Segment Start: DATA EXTRACT

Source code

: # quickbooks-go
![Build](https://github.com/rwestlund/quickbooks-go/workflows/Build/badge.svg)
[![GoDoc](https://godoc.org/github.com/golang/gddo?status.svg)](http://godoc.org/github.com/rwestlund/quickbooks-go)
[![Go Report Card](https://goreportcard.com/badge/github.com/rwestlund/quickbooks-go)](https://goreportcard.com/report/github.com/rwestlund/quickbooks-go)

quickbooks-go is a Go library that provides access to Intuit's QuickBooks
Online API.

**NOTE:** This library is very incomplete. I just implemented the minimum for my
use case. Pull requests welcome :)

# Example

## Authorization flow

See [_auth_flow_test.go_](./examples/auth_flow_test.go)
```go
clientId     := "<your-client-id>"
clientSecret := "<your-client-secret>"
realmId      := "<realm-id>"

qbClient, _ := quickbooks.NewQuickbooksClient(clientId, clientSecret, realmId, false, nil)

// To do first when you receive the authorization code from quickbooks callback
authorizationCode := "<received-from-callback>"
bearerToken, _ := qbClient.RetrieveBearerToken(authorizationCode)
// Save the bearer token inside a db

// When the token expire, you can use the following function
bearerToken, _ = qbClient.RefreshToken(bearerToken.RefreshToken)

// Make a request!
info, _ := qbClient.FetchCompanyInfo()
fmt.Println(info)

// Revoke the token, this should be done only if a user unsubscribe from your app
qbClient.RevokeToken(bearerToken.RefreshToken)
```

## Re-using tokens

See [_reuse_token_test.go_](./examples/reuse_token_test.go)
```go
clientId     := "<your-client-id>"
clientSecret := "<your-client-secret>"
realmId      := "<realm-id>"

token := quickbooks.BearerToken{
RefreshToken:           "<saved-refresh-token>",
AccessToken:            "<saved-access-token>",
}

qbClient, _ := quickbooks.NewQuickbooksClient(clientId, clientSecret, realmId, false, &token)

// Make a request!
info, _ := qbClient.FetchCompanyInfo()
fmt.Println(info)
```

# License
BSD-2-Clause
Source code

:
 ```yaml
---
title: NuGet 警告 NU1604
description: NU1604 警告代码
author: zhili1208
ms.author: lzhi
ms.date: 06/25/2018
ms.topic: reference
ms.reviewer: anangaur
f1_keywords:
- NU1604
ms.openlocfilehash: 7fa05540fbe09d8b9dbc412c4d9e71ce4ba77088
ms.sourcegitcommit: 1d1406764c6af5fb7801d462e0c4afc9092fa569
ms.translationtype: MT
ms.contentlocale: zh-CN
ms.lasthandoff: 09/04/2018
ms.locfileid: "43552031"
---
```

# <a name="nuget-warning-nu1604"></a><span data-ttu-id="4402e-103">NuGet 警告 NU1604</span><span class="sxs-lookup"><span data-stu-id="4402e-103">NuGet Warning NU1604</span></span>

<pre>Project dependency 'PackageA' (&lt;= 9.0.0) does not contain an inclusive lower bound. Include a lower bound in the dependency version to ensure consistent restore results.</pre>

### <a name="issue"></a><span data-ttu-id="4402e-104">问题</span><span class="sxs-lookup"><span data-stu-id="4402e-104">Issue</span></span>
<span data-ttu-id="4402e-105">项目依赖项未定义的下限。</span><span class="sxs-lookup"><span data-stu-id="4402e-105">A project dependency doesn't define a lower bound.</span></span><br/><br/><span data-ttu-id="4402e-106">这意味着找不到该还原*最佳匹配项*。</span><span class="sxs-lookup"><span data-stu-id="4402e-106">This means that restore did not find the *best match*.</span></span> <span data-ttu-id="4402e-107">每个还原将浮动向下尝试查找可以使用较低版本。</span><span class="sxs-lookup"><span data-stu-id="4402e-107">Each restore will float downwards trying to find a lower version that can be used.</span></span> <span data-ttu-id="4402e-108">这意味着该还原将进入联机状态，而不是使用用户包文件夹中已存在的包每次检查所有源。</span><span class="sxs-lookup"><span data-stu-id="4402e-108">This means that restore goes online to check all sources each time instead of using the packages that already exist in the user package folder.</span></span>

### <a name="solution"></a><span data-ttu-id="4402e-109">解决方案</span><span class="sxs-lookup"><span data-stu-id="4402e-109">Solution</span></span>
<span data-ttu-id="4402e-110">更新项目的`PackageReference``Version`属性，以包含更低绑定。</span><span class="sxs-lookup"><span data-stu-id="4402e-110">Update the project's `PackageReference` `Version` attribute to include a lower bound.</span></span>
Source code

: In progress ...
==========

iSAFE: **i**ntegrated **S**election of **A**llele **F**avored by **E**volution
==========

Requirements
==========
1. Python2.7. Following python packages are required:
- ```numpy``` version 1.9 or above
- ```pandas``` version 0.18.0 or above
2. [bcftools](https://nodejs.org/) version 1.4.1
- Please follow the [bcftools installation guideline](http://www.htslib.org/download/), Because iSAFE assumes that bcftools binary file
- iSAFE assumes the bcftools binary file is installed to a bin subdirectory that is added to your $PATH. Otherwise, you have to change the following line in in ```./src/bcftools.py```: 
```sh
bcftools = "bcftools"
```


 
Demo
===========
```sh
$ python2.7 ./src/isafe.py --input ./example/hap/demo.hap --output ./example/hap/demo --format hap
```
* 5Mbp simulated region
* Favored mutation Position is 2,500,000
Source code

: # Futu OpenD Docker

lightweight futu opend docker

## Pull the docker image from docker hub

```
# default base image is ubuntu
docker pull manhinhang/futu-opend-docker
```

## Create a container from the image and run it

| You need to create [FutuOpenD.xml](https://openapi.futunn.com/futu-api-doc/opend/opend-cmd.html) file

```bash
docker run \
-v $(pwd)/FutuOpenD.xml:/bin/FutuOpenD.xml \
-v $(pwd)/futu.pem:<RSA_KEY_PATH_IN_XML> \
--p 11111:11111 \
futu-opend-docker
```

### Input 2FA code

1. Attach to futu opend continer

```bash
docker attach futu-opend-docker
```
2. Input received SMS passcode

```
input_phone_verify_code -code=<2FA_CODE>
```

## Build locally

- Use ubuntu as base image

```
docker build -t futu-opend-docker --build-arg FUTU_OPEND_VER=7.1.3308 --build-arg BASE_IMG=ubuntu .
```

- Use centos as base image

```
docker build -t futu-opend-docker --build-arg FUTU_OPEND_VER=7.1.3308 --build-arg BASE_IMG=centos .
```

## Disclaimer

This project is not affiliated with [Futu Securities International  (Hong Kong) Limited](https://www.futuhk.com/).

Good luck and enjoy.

Segment End: DATA EXTRACT

All lines in the records above that contain "examples" are to be reported.

See [_auth_flow_test.go_](./examples/auth_flow_test.go)
See [_reuse_token_test.go_](./examples/reuse_token_test.go)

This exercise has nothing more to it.